**Aim of the task:** Give the listing again exactly, skipping any pictures it holds.

* * * * *

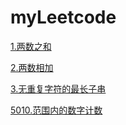 # myLeetcode
[1.两数之和](https://github.com/Zhaohl2019/myLeetcode/blob/master/code/1.%E4%B8%A4%E6%95%B0%E4%B9%8B%E5%92%8C.txt)

[2.两数相加](https://github.com/Zhaohl2019/myLeetcode/blob/master/code/2.%E4%B8%A4%E6%95%B0%E7%9B%B8%E5%8A%A0.txt)

[3.无重复字符的最长子串](https://github.com/Zhaohl2019/myLeetcode/blob/master/3.%E6%97%A0%E9%87%8D%E5%A4%8D%E5%AD%97%E7%AC%A6%E7%9A%84%E6%9C%80%E9%95%BF%E5%AD%90%E4%B8%B2.txt)

[5010.范围内的数字计数](https://github.com/Zhaohl2019/myLeetcode/blob/master/code/5010.%E8%8C%83%E5%9B%B4%E5%86%85%E7%9A%84%E6%95%B0%E5%AD%97%E8%AE%A1%E6%95%B0.txt)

* * * * *

**The completed task:**
 # myLeetcode
[1.两数之和](https://github.com/Zhaohl2019/myLeetcode/blob/master/code/1.%E4%B8%A4%E6%95%B0%E4%B9%8B%E5%92%8C.txt)

[2.两数相加](https://github.com/Zhaohl2019/myLeetcode/blob/master/code/2.%E4%B8%A4%E6%95%B0%E7%9B%B8%E5%8A%A0.txt)

[3.无重复字符的最长子串](https://github.com/Zhaohl2019/myLeetcode/blob/master/3.%E6%97%A0%E9%87%8D%E5%A4%8D%E5%AD%97%E7%AC%A6%E7%9A%84%E6%9C%80%E9%95%BF%E5%AD%90%E4%B8%B2.txt)

[5010.范围内的数字计数](https://github.com/Zhaohl2019/myLeetcode/blob/master/code/5010.%E8%8C%83%E5%9B%B4%E5%86%85%E7%9A%84%E6%95%B0%E5%AD%97%E8%AE%A1%E6%95%B0.txt)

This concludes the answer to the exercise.